Task directions:
Repeat each entry exactly, but do not carry over the pictures.

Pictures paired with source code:
§

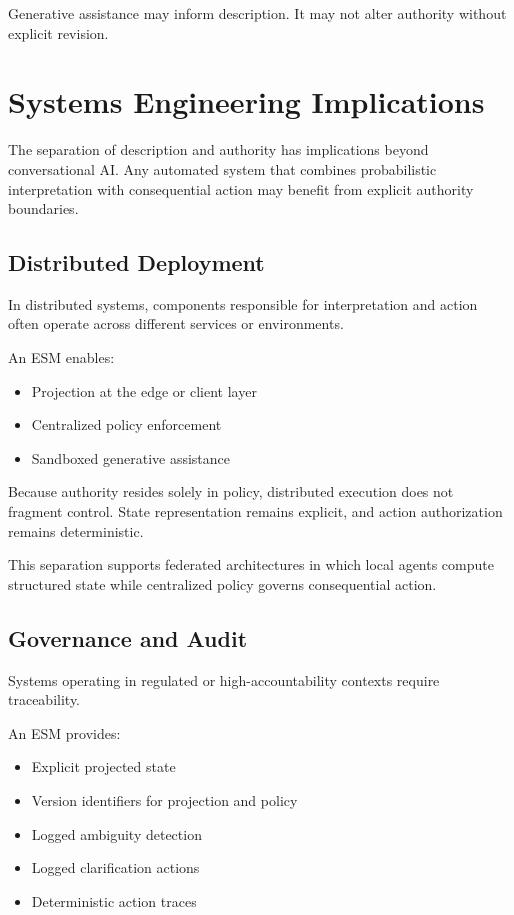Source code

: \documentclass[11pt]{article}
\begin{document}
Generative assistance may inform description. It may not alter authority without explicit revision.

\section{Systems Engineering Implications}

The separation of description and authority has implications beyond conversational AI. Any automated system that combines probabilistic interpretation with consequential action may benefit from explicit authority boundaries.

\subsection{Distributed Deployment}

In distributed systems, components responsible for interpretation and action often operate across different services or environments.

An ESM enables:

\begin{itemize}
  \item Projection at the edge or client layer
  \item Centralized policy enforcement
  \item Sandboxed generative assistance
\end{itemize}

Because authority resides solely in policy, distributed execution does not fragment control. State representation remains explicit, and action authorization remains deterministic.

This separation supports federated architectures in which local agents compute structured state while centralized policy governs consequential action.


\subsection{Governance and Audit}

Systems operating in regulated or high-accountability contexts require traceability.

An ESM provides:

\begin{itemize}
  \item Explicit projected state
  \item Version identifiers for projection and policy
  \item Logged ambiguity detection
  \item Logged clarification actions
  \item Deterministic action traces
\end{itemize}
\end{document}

§

Result for this task:
Source code

: \documentclass[11pt]{article}
\begin{document}
Generative assistance may inform description. It may not alter authority without explicit revision.

\section{Systems Engineering Implications}

The separation of description and authority has implications beyond conversational AI. Any automated system that combines probabilistic interpretation with consequential action may benefit from explicit authority boundaries.

\subsection{Distributed Deployment}

In distributed systems, components responsible for interpretation and action often operate across different services or environments.

An ESM enables:

\begin{itemize}
  \item Projection at the edge or client layer
  \item Centralized policy enforcement
  \item Sandboxed generative assistance
\end{itemize}

Because authority resides solely in policy, distributed execution does not fragment control. State representation remains explicit, and action authorization remains deterministic.

This separation supports federated architectures in which local agents compute structured state while centralized policy governs consequential action.


\subsection{Governance and Audit}

Systems operating in regulated or high-accountability contexts require traceability.

An ESM provides:

\begin{itemize}
  \item Explicit projected state
  \item Version identifiers for projection and policy
  \item Logged ambiguity detection
  \item Logged clarification actions
  \item Deterministic action traces
\end{itemize}
\end{document}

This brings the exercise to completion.